Plain-text document sources
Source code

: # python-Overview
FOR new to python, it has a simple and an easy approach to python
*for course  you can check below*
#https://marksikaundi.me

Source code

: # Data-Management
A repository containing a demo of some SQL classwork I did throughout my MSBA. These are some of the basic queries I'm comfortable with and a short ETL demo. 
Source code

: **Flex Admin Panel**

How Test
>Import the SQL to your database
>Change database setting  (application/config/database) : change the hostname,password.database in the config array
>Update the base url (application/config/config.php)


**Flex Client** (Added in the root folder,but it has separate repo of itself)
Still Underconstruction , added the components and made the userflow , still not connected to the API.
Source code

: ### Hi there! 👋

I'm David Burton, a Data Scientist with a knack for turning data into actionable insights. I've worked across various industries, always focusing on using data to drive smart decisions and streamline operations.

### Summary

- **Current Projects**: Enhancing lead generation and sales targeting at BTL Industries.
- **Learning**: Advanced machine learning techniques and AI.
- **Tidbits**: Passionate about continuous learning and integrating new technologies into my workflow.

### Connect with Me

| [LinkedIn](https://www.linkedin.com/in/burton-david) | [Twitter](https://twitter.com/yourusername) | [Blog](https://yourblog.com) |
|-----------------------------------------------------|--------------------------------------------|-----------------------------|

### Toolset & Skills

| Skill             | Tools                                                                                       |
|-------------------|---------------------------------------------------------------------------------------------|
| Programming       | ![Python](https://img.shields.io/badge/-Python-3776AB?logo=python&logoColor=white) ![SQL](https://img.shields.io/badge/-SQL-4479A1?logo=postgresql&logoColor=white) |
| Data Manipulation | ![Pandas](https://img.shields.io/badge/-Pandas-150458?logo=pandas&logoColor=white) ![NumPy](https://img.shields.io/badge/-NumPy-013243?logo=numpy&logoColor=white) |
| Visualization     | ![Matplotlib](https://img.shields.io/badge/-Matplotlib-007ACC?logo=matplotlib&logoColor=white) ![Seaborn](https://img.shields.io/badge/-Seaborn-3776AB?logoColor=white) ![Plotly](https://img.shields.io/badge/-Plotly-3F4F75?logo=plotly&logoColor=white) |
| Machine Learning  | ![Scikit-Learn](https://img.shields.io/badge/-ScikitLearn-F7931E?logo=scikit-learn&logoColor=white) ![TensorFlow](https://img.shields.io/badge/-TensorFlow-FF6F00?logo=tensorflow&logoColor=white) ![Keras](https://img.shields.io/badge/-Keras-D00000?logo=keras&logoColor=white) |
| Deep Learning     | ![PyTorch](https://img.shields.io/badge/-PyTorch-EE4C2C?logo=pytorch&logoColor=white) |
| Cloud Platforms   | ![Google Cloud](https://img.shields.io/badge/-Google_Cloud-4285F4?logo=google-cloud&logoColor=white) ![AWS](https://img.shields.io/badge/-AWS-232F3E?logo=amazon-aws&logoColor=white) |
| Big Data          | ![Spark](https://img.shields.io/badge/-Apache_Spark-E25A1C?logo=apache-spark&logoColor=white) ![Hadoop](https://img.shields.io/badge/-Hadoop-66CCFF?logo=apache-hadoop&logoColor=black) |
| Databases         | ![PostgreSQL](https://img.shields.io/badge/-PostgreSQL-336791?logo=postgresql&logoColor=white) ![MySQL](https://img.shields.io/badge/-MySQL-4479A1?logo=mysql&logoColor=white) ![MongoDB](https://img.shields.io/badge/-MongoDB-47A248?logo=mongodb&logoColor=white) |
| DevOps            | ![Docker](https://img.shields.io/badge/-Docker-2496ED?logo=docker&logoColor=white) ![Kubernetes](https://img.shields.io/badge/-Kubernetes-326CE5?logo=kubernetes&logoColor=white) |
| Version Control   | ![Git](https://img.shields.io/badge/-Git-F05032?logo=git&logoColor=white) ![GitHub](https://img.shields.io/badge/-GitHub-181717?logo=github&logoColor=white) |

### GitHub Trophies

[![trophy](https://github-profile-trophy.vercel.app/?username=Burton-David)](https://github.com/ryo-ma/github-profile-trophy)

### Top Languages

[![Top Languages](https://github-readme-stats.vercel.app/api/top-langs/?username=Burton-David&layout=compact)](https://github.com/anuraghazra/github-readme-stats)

WHAT IS NEEDED: Nothing but an exact copy of the lines from the first one above through the line holding "- **Current Projects**: Enhancing" should be returned.

SOLVED EXERCISE:
Source code

: # python-Overview
FOR new to python, it has a simple and an easy approach to python
*for course  you can check below*
#https://marksikaundi.me

Source code

: # Data-Management
A repository containing a demo of some SQL classwork I did throughout my MSBA. These are some of the basic queries I'm comfortable with and a short ETL demo. 
Source code

: **Flex Admin Panel**

How Test
>Import the SQL to your database
>Change database setting  (application/config/database) : change the hostname,password.database in the config array
>Update the base url (application/config/config.php)


**Flex Client** (Added in the root folder,but it has separate repo of itself)
Still Underconstruction , added the components and made the userflow , still not connected to the API.
Source code

: ### Hi there! 👋

I'm David Burton, a Data Scientist with a knack for turning data into actionable insights. I've worked across various industries, always focusing on using data to drive smart decisions and streamline operations.

### Summary

- **Current Projects**: Enhancing lead generation and sales targeting at BTL Industries.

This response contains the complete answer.